» **REQUIREMENT**
Lines that contain the string "topgroup" are the ones to list; copy all of them from the records.

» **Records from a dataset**
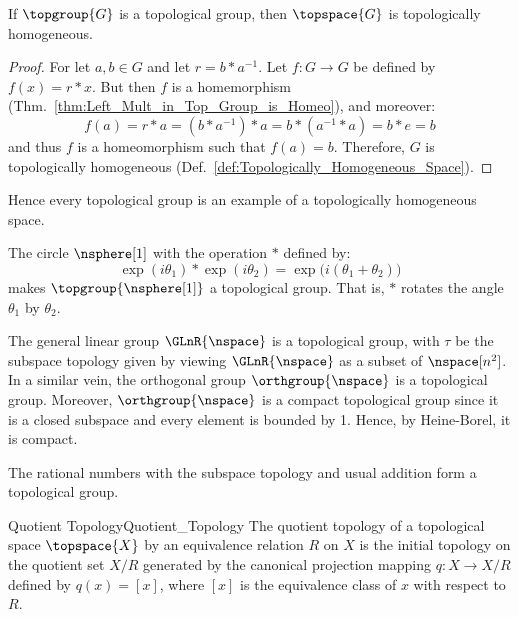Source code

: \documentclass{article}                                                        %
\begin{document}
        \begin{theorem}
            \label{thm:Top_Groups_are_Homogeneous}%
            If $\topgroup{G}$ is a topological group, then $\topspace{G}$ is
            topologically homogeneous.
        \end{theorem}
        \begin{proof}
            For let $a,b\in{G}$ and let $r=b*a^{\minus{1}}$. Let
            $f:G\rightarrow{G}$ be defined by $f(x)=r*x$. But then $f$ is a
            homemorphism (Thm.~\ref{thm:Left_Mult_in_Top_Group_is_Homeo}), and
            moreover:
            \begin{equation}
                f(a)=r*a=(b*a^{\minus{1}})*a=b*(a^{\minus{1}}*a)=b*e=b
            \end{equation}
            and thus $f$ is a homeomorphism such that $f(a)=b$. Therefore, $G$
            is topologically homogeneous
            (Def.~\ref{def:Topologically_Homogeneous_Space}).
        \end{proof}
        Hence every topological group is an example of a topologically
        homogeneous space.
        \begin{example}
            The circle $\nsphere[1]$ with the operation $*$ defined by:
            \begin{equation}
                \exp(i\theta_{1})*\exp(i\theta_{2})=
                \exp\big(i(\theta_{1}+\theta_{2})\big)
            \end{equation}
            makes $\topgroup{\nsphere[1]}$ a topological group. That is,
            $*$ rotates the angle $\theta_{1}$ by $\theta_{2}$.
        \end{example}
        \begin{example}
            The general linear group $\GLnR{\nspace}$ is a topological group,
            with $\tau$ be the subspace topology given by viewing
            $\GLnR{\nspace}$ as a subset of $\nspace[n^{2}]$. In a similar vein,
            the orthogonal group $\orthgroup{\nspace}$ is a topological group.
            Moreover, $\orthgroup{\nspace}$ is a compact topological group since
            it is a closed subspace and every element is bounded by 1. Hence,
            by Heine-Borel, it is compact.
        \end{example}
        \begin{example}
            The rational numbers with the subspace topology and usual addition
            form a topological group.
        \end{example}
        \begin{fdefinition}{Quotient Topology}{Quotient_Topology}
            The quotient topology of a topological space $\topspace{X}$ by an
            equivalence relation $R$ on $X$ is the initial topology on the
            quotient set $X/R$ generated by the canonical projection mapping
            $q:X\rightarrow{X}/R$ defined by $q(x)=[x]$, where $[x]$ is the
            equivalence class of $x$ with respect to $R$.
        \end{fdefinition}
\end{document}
==
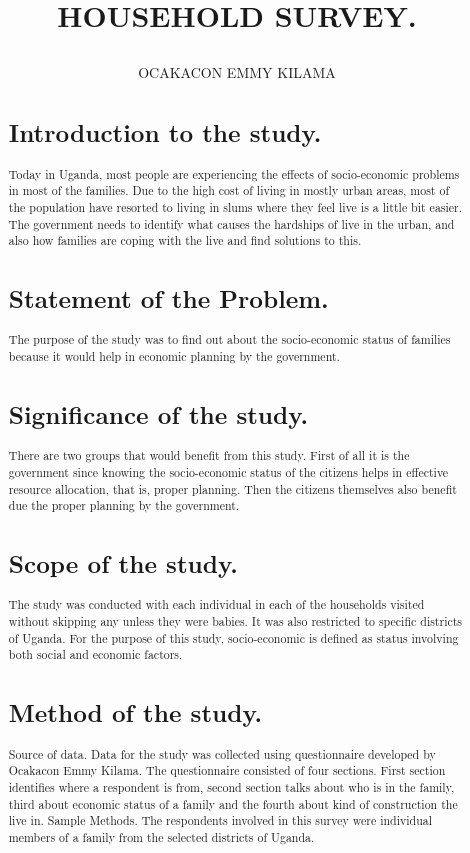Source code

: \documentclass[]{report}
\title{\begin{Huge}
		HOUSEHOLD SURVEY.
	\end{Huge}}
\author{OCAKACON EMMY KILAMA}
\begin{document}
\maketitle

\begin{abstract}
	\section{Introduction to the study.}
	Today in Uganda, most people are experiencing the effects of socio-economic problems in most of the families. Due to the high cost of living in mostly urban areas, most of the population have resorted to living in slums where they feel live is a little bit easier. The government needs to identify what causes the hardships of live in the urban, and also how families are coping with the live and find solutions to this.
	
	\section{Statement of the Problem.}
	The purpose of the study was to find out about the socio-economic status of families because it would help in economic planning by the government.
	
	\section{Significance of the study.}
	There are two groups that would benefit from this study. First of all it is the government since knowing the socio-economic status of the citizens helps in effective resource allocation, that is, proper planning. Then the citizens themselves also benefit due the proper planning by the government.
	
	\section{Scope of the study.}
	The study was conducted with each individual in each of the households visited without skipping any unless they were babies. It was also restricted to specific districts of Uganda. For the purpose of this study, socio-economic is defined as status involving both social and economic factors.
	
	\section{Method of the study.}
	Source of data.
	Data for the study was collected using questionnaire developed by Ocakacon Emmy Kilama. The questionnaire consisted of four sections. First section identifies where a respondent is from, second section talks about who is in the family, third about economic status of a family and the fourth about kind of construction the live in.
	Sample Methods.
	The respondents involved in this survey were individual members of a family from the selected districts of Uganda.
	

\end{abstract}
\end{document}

» **WRITTEN REPLY**
            If $\topgroup{G}$ is a topological group, then $\topspace{G}$ is
            makes $\topgroup{\nsphere[1]}$ a topological group. That is,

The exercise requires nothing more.